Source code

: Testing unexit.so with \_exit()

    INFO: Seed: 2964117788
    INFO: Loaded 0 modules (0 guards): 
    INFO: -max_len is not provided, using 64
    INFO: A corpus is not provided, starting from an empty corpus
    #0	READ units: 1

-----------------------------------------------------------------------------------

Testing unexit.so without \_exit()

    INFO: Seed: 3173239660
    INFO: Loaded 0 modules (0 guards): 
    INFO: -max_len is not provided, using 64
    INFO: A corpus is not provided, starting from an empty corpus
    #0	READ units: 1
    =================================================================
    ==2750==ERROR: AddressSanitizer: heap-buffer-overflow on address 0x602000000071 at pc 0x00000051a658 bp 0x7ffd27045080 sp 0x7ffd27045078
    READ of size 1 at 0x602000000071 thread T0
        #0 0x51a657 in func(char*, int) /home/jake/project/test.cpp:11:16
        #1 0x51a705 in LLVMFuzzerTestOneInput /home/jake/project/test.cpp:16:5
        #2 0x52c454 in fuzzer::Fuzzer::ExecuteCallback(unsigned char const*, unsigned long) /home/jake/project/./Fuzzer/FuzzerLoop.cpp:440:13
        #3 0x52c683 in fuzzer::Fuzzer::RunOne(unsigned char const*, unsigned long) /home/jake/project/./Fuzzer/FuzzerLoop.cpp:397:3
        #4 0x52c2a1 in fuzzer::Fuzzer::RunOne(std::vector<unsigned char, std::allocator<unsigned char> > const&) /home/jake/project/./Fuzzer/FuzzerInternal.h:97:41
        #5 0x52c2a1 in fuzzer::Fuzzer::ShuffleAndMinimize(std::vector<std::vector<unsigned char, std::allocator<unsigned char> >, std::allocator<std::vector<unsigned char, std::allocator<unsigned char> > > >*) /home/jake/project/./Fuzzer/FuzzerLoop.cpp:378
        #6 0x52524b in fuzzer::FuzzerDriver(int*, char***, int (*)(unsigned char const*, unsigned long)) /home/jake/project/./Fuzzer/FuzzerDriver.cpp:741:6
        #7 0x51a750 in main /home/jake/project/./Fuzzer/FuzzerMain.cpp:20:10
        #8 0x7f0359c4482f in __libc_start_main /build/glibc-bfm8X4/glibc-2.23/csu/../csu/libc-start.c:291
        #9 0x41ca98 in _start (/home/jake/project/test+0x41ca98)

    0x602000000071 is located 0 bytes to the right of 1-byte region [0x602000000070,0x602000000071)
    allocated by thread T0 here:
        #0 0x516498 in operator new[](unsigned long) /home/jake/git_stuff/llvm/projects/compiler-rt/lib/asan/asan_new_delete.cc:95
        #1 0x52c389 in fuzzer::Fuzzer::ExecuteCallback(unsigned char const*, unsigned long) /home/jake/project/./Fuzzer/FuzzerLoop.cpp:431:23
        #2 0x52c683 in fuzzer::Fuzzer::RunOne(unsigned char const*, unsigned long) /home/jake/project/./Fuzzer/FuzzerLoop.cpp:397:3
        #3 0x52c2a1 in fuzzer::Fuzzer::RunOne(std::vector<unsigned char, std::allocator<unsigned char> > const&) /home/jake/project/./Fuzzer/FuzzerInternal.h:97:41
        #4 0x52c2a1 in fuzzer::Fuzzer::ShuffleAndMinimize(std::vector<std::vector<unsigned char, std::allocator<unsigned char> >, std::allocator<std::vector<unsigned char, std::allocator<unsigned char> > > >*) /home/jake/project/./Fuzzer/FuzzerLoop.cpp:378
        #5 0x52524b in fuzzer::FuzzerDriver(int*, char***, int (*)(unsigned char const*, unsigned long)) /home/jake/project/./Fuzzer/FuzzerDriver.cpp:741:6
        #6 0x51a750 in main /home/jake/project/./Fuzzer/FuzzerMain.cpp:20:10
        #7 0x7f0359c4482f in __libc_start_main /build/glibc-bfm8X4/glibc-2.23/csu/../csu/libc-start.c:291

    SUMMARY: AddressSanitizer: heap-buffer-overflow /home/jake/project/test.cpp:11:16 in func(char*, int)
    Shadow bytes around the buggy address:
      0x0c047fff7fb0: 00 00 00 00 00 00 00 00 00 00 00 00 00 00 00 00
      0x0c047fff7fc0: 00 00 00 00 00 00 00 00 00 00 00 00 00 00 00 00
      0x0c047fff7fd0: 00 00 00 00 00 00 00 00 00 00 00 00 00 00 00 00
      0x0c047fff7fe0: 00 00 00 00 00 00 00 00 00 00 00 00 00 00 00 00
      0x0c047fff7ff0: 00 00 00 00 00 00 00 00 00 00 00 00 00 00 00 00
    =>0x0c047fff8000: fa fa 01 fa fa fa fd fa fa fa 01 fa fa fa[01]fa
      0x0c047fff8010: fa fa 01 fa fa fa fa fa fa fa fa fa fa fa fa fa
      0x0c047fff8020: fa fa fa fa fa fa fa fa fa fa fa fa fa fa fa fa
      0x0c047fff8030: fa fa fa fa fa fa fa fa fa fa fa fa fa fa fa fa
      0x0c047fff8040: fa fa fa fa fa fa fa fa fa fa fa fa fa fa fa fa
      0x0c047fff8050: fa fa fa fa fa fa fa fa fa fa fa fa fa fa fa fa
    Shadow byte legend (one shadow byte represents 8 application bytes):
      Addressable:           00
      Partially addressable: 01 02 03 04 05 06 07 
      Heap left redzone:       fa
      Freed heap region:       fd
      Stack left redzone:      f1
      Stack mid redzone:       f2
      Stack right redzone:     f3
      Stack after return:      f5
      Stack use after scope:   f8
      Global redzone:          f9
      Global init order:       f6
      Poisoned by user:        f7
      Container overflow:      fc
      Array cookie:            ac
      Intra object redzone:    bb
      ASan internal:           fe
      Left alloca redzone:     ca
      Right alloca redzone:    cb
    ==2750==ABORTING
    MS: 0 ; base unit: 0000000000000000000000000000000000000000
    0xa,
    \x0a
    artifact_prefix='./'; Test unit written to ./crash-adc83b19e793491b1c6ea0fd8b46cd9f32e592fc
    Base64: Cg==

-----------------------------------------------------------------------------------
# # # #
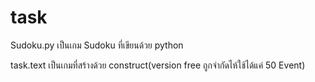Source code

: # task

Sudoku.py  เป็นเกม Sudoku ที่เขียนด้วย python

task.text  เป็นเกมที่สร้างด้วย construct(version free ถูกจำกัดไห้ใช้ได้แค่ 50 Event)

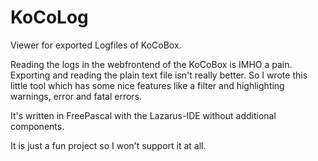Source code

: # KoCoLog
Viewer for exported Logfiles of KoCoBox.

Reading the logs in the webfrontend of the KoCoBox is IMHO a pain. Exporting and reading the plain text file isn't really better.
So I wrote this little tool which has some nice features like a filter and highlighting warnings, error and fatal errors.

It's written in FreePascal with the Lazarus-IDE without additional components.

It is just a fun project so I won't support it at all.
# # # #
Task brief —
Copy out each line of the data above, exactly, if it lies between the line holding "#3 0x52c683 in" and the line holding "#5 0x52c2a1 in", inclusive; copy no other line.

Your solution —
        #3 0x52c683 in fuzzer::Fuzzer::RunOne(unsigned char const*, unsigned long) /home/jake/project/./Fuzzer/FuzzerLoop.cpp:397:3
        #4 0x52c2a1 in fuzzer::Fuzzer::RunOne(std::vector<unsigned char, std::allocator<unsigned char> > const&) /home/jake/project/./Fuzzer/FuzzerInternal.h:97:41
        #5 0x52c2a1 in fuzzer::Fuzzer::ShuffleAndMinimize(std::vector<std::vector<unsigned char, std::allocator<unsigned char> >, std::allocator<std::vector<unsigned char, std::allocator<unsigned char> > > >*) /home/jake/project/./Fuzzer/FuzzerLoop.cpp:378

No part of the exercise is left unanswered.